**PROBLEM REQUIREMENTS:** Please copy each line of the data that includes the string "separates".

**RECORDS FOR THIS EXERCISE:**
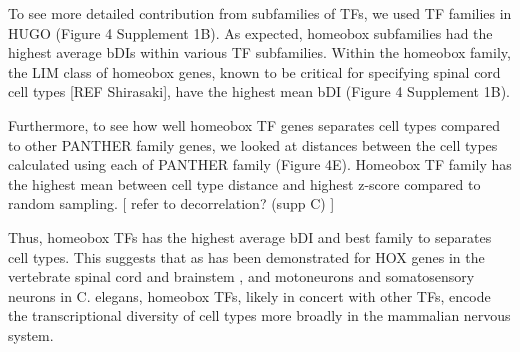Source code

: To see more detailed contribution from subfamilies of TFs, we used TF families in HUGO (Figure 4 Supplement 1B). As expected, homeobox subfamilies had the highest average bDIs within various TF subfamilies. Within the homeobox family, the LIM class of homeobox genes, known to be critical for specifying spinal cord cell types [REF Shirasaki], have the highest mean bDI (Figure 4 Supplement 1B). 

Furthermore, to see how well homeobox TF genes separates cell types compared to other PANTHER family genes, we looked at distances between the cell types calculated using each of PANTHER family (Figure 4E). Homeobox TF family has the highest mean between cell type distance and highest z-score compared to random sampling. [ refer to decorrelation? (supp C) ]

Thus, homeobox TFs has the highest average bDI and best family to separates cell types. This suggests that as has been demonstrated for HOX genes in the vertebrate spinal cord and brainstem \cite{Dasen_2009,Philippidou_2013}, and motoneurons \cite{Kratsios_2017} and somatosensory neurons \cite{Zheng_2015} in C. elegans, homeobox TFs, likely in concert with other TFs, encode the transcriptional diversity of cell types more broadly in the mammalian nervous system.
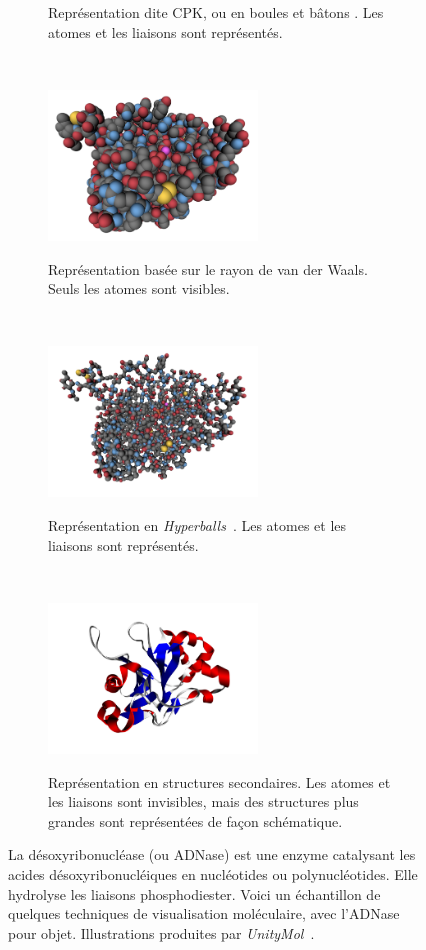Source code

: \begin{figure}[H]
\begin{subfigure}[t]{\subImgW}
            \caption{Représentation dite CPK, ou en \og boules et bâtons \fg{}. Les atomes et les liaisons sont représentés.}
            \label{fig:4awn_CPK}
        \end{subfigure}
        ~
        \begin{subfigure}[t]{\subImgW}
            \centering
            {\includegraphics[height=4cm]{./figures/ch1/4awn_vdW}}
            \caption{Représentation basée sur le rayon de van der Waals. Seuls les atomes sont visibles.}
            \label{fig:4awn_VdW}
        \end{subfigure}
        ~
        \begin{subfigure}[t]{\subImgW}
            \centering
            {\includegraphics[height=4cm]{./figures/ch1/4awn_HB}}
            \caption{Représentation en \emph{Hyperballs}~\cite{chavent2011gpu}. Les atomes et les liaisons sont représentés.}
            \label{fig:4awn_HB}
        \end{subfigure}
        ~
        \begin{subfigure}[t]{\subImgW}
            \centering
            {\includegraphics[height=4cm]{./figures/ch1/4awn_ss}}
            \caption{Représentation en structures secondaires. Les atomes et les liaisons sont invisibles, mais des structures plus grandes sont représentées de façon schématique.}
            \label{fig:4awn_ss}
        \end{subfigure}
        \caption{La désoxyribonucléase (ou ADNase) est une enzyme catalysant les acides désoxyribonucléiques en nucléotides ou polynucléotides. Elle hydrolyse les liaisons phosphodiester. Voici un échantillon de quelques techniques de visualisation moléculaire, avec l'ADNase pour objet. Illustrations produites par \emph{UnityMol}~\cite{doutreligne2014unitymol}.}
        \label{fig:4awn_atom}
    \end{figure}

**ANSWER TO THE PROBLEM:**
Furthermore, to see how well homeobox TF genes separates cell types compared to other PANTHER family genes, we looked at distances between the cell types calculated using each of PANTHER family (Figure 4E). Homeobox TF family has the highest mean between cell type distance and highest z-score compared to random sampling. [ refer to decorrelation? (supp C) ]
Thus, homeobox TFs has the highest average bDI and best family to separates cell types. This suggests that as has been demonstrated for HOX genes in the vertebrate spinal cord and brainstem \cite{Dasen_2009,Philippidou_2013}, and motoneurons \cite{Kratsios_2017} and somatosensory neurons \cite{Zheng_2015} in C. elegans, homeobox TFs, likely in concert with other TFs, encode the transcriptional diversity of cell types more broadly in the mammalian nervous system.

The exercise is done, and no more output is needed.